Several times yesterday afternoon we had rushed to our respective doorways, Felix from Newstalk ZB, Jane from Radio New Zealand, Andrea from Fairfax and me, wondering if this was a big one (we hunt as a pack, we panic as a pack).
Just after 5pm we wondered no more. We dived to our positions under the door frames. The photos lining the gallery corridor swung back and forth on their strings.
This quake was harder, louder and longer than any of us had ever felt. There was a lot of swearing, a lot of Oh-my-Gods and fast-beating hearts.
The box marked Winston Peters and Owen Glenn came flying off the shelf in the Herald office, along with David McGee's Parliamentary Practice in New Zealand and many other files.
At least the floor didn't open up and throw us into the pool.
Image 1 of 39: Countdown supermarket in Lower Hutt after the earthquake. Photo / Kim D
We headed out to the safety of the open space on the parliamentary forecourt, where a few security guards and members of the public had gathered. Gail Keoghan and her 8-year-old son, Callum, had just rushed up from the waterfront. The dock she'd been standing on was swaying.
People had been yelling to run for higher ground. They had headed to Parliament from Lambton Quay, where broken glass from some older buildings littered the streets.
Gail is from Nelson and tears welled up at the prospect of having to spend another night in her Wellington hotel.
She had been frightened enough by the five-point-something quake on Friday. Now she wishes she had gone home.

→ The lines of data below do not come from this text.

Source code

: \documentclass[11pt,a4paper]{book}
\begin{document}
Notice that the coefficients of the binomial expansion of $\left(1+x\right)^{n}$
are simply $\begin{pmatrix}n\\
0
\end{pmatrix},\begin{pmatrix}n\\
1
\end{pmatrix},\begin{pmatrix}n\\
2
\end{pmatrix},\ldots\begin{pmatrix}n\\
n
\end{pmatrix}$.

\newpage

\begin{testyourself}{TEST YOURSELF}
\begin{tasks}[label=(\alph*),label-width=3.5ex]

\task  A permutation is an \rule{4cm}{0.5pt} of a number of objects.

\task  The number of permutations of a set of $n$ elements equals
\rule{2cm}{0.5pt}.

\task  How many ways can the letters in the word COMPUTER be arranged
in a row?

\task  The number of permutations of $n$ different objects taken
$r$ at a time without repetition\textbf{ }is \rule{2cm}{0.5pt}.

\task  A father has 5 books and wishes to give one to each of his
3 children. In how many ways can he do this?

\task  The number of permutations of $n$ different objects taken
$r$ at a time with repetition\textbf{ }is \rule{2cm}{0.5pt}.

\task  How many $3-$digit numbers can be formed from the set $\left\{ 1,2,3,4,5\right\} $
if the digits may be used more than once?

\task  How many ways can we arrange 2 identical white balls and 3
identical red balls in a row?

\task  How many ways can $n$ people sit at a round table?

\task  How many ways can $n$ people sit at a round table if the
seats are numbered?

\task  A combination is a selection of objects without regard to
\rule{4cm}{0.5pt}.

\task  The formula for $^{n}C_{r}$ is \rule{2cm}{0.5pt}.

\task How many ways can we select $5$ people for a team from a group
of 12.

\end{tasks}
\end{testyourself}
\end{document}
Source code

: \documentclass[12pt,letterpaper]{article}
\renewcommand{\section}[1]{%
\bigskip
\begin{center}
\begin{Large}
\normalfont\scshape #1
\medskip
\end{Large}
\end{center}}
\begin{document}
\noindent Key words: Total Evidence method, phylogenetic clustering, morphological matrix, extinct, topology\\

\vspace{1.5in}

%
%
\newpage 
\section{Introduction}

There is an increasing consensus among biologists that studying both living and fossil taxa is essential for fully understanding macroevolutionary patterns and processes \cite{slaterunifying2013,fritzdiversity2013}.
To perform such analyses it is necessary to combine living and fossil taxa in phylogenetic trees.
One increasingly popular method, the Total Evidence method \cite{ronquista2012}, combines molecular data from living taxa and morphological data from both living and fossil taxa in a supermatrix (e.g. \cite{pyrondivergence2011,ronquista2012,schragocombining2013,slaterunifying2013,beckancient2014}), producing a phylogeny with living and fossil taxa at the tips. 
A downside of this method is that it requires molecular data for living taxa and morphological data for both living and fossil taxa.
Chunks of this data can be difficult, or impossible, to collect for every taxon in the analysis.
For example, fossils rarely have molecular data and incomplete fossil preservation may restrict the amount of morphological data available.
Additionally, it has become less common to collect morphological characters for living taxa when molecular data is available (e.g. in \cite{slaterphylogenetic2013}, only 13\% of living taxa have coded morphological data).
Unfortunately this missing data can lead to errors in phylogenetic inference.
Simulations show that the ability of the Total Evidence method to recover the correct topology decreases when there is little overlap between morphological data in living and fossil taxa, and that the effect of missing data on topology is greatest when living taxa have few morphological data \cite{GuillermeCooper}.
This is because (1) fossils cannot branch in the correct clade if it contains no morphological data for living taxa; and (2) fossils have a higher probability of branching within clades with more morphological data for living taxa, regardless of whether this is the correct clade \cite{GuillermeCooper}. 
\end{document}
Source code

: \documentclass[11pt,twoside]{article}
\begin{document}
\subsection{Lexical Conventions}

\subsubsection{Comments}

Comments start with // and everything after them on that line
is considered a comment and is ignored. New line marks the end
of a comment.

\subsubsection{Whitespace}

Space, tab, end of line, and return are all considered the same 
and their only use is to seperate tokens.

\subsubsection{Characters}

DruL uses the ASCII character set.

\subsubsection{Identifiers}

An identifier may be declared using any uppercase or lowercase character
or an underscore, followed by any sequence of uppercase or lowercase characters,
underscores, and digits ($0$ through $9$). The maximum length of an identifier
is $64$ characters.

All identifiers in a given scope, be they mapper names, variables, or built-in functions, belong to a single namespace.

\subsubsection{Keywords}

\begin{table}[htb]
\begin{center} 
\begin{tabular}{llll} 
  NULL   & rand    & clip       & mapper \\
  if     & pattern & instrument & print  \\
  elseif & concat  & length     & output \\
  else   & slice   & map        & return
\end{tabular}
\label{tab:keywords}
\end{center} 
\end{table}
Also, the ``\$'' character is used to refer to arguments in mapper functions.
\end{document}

She found some solace from a couple from the Kate Sheppard apartments who managed to take a couple of iPhone pics of their living-room chaos before heading across to the safety of Parliament Grounds.
Paddy Gower emailed the poll results out under embargo at 5.30pm but I decided to follow the sirens up Molesworth and into Aitken St.
Down the end, dozens of people in the seven-storey apartment block above the Subway outlet had been evacuated. The quake had ruptured pipes and water was pouring down into Subway like a waterfall.
I bumped into a couple of other Herald reporters out chasing stories and headed back to the gallery to contemplate how the quake would affect events this week - whether John Key's trip to Korea would be in doubt. He cancelled his trip to Europe in September 2010 after the first Christchurch earthquake, in which no lives were lost.